→ What you need to do
Every entry needs to be printed exactly, please.

→ Task inputs
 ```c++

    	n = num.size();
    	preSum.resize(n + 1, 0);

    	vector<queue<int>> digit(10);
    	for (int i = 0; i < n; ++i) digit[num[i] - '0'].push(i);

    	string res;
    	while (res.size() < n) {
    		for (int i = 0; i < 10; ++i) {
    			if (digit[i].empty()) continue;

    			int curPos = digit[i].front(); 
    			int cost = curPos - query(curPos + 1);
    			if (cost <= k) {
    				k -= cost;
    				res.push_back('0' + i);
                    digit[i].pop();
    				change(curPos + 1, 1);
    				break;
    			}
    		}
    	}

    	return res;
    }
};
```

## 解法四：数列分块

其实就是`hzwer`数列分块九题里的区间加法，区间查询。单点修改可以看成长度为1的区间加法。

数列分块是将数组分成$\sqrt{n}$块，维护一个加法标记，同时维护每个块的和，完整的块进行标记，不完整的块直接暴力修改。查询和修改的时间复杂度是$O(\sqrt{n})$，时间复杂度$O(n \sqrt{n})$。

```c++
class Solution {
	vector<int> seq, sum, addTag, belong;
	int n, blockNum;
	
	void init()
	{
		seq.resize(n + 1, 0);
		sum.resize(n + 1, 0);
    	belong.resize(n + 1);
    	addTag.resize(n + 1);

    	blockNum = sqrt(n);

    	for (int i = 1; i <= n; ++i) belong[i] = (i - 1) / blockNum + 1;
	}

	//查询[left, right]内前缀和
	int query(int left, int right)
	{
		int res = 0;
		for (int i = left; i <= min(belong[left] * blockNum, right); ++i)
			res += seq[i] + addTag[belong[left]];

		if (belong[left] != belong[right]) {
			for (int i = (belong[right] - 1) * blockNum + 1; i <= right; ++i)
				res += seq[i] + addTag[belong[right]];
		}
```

→ Solution to the problem
 ```c++

    	n = num.size();
    	preSum.resize(n + 1, 0);

    	vector<queue<int>> digit(10);
    	for (int i = 0; i < n; ++i) digit[num[i] - '0'].push(i);

    	string res;
    	while (res.size() < n) {
    		for (int i = 0; i < 10; ++i) {
    			if (digit[i].empty()) continue;

    			int curPos = digit[i].front(); 
    			int cost = curPos - query(curPos + 1);
    			if (cost <= k) {
    				k -= cost;
    				res.push_back('0' + i);
                    digit[i].pop();
    				change(curPos + 1, 1);
    				break;
    			}
    		}
    	}

    	return res;
    }
};
```

## 解法四：数列分块

其实就是`hzwer`数列分块九题里的区间加法，区间查询。单点修改可以看成长度为1的区间加法。

数列分块是将数组分成$\sqrt{n}$块，维护一个加法标记，同时维护每个块的和，完整的块进行标记，不完整的块直接暴力修改。查询和修改的时间复杂度是$O(\sqrt{n})$，时间复杂度$O(n \sqrt{n})$。

```c++
class Solution {
	vector<int> seq, sum, addTag, belong;
	int n, blockNum;
	
	void init()
	{
		seq.resize(n + 1, 0);
		sum.resize(n + 1, 0);
    	belong.resize(n + 1);
    	addTag.resize(n + 1);

    	blockNum = sqrt(n);

    	for (int i = 1; i <= n; ++i) belong[i] = (i - 1) / blockNum + 1;
	}

	//查询[left, right]内前缀和
	int query(int left, int right)
	{
		int res = 0;
		for (int i = left; i <= min(belong[left] * blockNum, right); ++i)
			res += seq[i] + addTag[belong[left]];

		if (belong[left] != belong[right]) {
			for (int i = (belong[right] - 1) * blockNum + 1; i <= right; ++i)
				res += seq[i] + addTag[belong[right]];
		}
```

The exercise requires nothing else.